TEN

Payne called 911 and was immediately cross-examined.

"Yes, I'm sure it was a gunshot."

"No, I'm not at the judge's house."

"No, I'm not armed! Jeez, get the paramedics over there!"

A woman at the other end of the line asked him to hold a moment.

Payne paced in a tight circle. Fully awake now, wound tight, filled with regret. Judge Rollins was corrupt, but he didn't deserve this.

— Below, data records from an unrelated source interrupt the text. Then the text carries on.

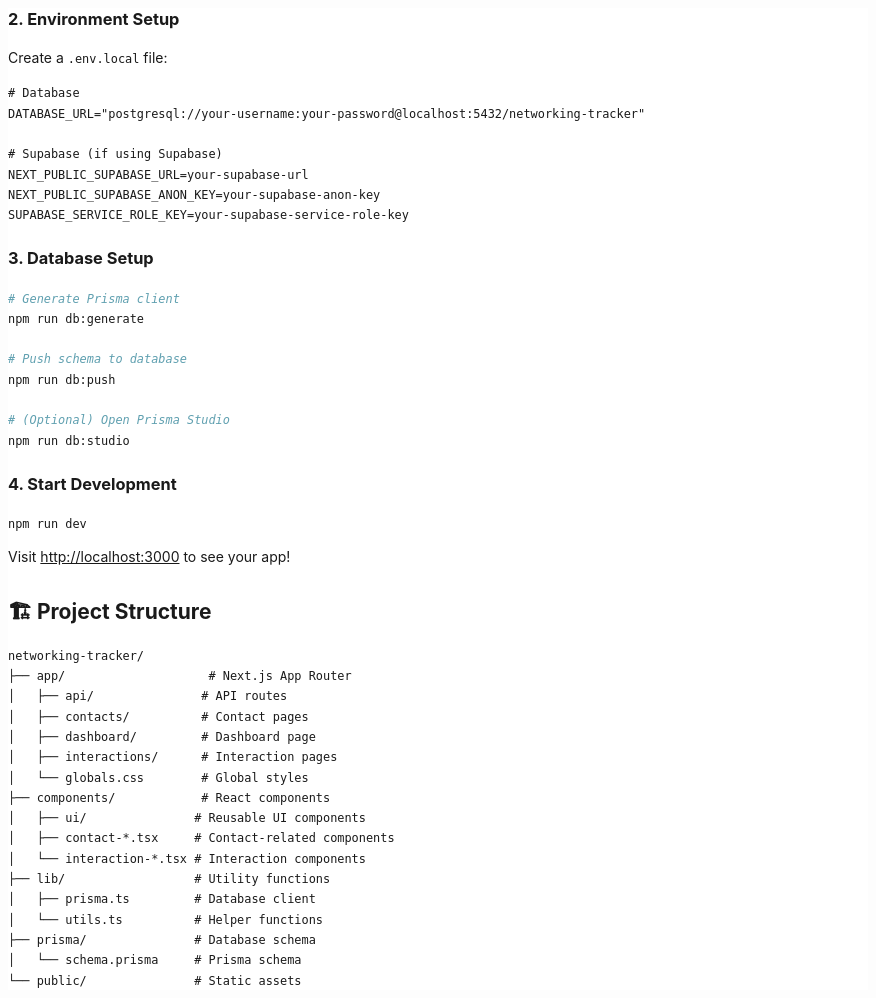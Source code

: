 ### 2. Environment Setup
Create a `.env.local` file:
```env
# Database
DATABASE_URL="postgresql://your-username:your-password@localhost:5432/networking-tracker"

# Supabase (if using Supabase)
NEXT_PUBLIC_SUPABASE_URL=your-supabase-url
NEXT_PUBLIC_SUPABASE_ANON_KEY=your-supabase-anon-key
SUPABASE_SERVICE_ROLE_KEY=your-supabase-service-role-key
```

### 3. Database Setup
```bash
# Generate Prisma client
npm run db:generate

# Push schema to database
npm run db:push

# (Optional) Open Prisma Studio
npm run db:studio
```

### 4. Start Development
```bash
npm run dev
```

Visit [http://localhost:3000](http://localhost:3000) to see your app!

## 🏗️ Project Structure

```
networking-tracker/
├── app/                    # Next.js App Router
│   ├── api/               # API routes
│   ├── contacts/          # Contact pages
│   ├── dashboard/         # Dashboard page
│   ├── interactions/      # Interaction pages
│   └── globals.css        # Global styles
├── components/            # React components
│   ├── ui/               # Reusable UI components
│   ├── contact-*.tsx     # Contact-related components
│   └── interaction-*.tsx # Interaction components
├── lib/                  # Utility functions
│   ├── prisma.ts         # Database client
│   └── utils.ts          # Helper functions
├── prisma/               # Database schema
│   └── schema.prisma     # Prisma schema
└── public/               # Static assets
```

"Is this Mr. James Payne?" asked the woman on the phone.

Oh, shit.

He hadn't given his name.

The woman recited his home address and the fact that he had three unpaid parking tickets and two citations for failing to clear brush from his property.

The L.A.P.D.'s enhanced caller I.D. The city can't fix the potholes, but it can snoop into our living rooms.

Technology would lead the cops straight to his front door. They would ask all those nosy cop questions about his visit to the judge. They probably wouldn't do a Rodney King on his skull, but who wants another Grand Jury looking into his affairs?

Payne clicked off without saying good-bye. He needed time to think, and this wasn't the place. He dressed hurriedly, grabbed the envelope with the five grand he had skimmed, and hopped into his car. Headed west on Oxnard, hung a right on Van Nuys, and parked on Delano, two blocks from his office. Payne was seldom in his office between nine and five, much less in the middle of the night. Still, no use advertising his presence with his Lexus by the door.

The chambers of J. Atticus Payne, Esquire, solo practitioner, occupied a one-story, wood-shingled bungalow built in the 1920s and not updated since. The paint was peeling, the porch sagging, and the siding tearing loose. A California Craftsman gone to seed.

Rent was cheap, and the place was close to the courthouse, bail bondsman's office, and the police station. The small backyard had been paved over to provide parking for three cars, even though many of Payne's clients arrived by bus, walking the last few blocks from the Van Nuys Civic Center.

The shelves were lined with law books that Payne never read, the desk cluttered with mail never to be answered. Atop his first-generation fax machine, a single slice of pepperoni pizza looked alarmingly like a chunk of plasterboard with skin cancer. He tossed the envelope with the hundred-dollar bills into a desk drawer and opened a cabinet that was intended for litigation files but contained vodka, bourbon, Scotch, tequila, and coffee liqueur. Payne had not been much of a drinker until the accident. After his surgery, he sought relief from the pain by washing down Vicodin with white Russians.

He contented himself now with some Maker's Mark, neat, in a dirty cup. He kicked some files off an old corduroy sofa and stretched out. He did not know what he would do in the morning, though he vaguely recollected that he had an eight a.m. hearing in Superior Court, just down the street.

Exhaustion kicked in along with the bourbon. His eyes drifted closed, then opened, then descended again like balky garage doors. His last conscious thought was of Adam tossing a ball to him. The boy was rangy, all legs and elbows, with a rubbery arm. He could throw hard. Just like Payne at that age, fast but wild. With that thought, and the timeless echo of a leather ball smacking into the pocket of a finely oiled glove, Jimmy finally cruised into a restless sleep.